[Stored records]

◇ ◇ ◇ ◇ ◇ ◇ ◇

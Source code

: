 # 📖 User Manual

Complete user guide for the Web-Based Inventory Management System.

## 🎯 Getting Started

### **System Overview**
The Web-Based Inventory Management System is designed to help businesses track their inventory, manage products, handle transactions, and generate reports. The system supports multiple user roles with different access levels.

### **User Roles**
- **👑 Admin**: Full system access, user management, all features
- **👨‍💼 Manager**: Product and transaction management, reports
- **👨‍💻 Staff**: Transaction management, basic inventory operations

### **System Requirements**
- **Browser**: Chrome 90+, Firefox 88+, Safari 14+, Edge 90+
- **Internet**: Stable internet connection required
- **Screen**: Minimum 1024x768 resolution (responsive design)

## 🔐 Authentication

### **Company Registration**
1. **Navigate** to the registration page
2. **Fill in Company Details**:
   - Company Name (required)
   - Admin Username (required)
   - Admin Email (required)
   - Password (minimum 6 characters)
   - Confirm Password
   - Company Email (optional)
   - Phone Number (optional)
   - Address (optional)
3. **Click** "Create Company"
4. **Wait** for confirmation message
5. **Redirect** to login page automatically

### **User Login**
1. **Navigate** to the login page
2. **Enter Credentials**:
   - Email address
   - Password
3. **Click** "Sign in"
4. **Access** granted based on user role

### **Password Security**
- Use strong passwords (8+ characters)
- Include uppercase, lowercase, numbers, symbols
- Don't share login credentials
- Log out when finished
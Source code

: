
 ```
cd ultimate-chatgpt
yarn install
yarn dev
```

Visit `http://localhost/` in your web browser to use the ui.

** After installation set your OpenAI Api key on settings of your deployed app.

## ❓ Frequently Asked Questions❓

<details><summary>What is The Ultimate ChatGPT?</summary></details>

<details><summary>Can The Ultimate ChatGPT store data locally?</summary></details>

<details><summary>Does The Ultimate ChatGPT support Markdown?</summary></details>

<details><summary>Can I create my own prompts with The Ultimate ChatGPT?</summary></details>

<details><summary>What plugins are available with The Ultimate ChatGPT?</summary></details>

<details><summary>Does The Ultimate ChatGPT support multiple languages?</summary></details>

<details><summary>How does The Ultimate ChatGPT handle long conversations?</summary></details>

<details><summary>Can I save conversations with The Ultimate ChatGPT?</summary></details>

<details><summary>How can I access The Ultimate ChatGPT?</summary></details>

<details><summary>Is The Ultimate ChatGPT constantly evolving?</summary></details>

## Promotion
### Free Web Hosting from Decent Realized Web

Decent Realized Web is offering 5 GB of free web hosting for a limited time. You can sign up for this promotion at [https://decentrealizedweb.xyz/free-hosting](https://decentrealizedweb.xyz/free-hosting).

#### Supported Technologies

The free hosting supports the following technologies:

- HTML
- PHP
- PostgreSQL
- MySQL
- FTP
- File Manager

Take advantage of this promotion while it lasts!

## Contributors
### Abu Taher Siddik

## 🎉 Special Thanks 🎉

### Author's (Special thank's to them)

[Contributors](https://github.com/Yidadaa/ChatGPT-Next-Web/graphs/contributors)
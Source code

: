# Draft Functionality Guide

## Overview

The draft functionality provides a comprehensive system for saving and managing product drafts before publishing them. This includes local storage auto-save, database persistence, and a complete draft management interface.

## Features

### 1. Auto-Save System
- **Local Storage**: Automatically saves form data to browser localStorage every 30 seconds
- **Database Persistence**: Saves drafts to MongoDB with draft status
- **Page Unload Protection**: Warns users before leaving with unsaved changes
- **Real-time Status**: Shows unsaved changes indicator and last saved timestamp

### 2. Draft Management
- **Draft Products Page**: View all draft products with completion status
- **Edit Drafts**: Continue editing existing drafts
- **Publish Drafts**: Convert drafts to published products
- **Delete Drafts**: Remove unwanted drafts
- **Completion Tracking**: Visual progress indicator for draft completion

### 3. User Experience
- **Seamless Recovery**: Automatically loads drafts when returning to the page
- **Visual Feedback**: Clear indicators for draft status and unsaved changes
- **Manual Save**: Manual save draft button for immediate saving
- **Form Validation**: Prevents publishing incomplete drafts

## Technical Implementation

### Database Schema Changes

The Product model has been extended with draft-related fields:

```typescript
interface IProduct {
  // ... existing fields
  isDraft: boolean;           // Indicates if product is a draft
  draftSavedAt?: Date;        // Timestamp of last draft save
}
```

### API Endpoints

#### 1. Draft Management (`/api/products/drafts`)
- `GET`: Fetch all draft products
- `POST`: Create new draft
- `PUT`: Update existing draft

◇ ◇ ◇ ◇ ◇ ◇ ◇

Task requirements: In the data above, start at the line that has "- **Real-time Status**: Shows", stop after the line that has "- **Edit Drafts**: Continue", and print every line in between exactly as it stands.

Solution below:
- **Real-time Status**: Shows unsaved changes indicator and last saved timestamp

### 2. Draft Management
- **Draft Products Page**: View all draft products with completion status
- **Edit Drafts**: Continue editing existing drafts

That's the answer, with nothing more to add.